Pictures paired with source code:
*** Begin section ***

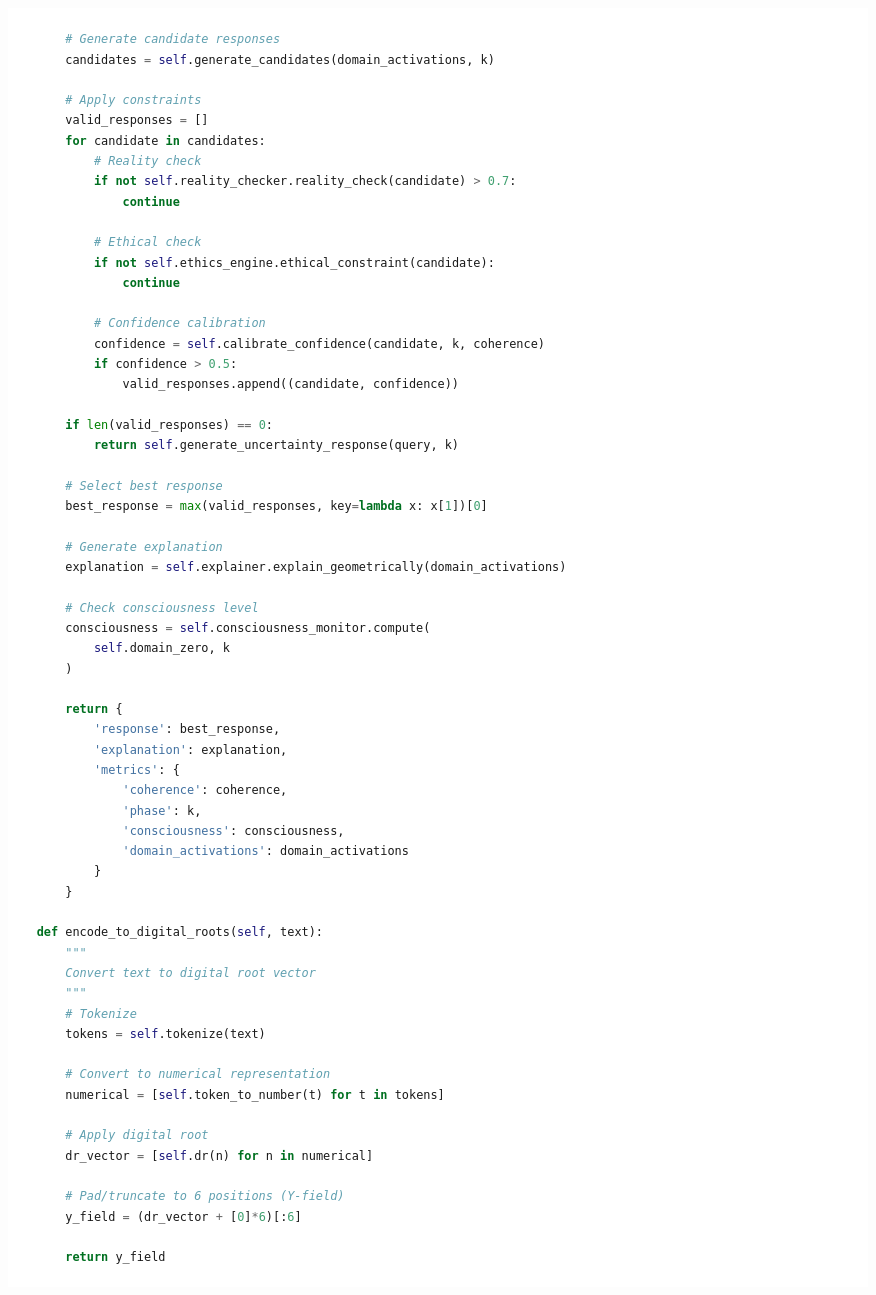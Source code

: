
 ```python
        
        # Generate candidate responses
        candidates = self.generate_candidates(domain_activations, k)
        
        # Apply constraints
        valid_responses = []
        for candidate in candidates:
            # Reality check
            if not self.reality_checker.reality_check(candidate) > 0.7:
                continue
            
            # Ethical check
            if not self.ethics_engine.ethical_constraint(candidate):
                continue
            
            # Confidence calibration
            confidence = self.calibrate_confidence(candidate, k, coherence)
            if confidence > 0.5:
                valid_responses.append((candidate, confidence))
        
        if len(valid_responses) == 0:
            return self.generate_uncertainty_response(query, k)
        
        # Select best response
        best_response = max(valid_responses, key=lambda x: x[1])[0]
        
        # Generate explanation
        explanation = self.explainer.explain_geometrically(domain_activations)
        
        # Check consciousness level
        consciousness = self.consciousness_monitor.compute(
            self.domain_zero, k
        )
        
        return {
            'response': best_response,
            'explanation': explanation,
            'metrics': {
                'coherence': coherence,
                'phase': k,
                'consciousness': consciousness,
                'domain_activations': domain_activations
            }
        }
    
    def encode_to_digital_roots(self, text):
        """
        Convert text to digital root vector
        """
        # Tokenize
        tokens = self.tokenize(text)
        
        # Convert to numerical representation
        numerical = [self.token_to_number(t) for t in tokens]
        
        # Apply digital root
        dr_vector = [self.dr(n) for n in numerical]
        
        # Pad/truncate to 6 positions (Y-field)
        y_field = (dr_vector + [0]*6)[:6]
        
        return y_field
    
```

*** End section ***

Aim of the task: Copy every line above exactly, leaving no picture in the copy.

Solution to this exercise:
Source code

:
 ```python
        
        # Generate candidate responses
        candidates = self.generate_candidates(domain_activations, k)
        
        # Apply constraints
        valid_responses = []
        for candidate in candidates:
            # Reality check
            if not self.reality_checker.reality_check(candidate) > 0.7:
                continue
            
            # Ethical check
            if not self.ethics_engine.ethical_constraint(candidate):
                continue
            
            # Confidence calibration
            confidence = self.calibrate_confidence(candidate, k, coherence)
            if confidence > 0.5:
                valid_responses.append((candidate, confidence))
        
        if len(valid_responses) == 0:
            return self.generate_uncertainty_response(query, k)
        
        # Select best response
        best_response = max(valid_responses, key=lambda x: x[1])[0]
        
        # Generate explanation
        explanation = self.explainer.explain_geometrically(domain_activations)
        
        # Check consciousness level
        consciousness = self.consciousness_monitor.compute(
            self.domain_zero, k
        )
        
        return {
            'response': best_response,
            'explanation': explanation,
            'metrics': {
                'coherence': coherence,
                'phase': k,
                'consciousness': consciousness,
                'domain_activations': domain_activations
            }
        }
    
    def encode_to_digital_roots(self, text):
        """
        Convert text to digital root vector
        """
        # Tokenize
        tokens = self.tokenize(text)
        
        # Convert to numerical representation
        numerical = [self.token_to_number(t) for t in tokens]
        
        # Apply digital root
        dr_vector = [self.dr(n) for n in numerical]
        
        # Pad/truncate to 6 positions (Y-field)
        y_field = (dr_vector + [0]*6)[:6]
        
        return y_field
    
```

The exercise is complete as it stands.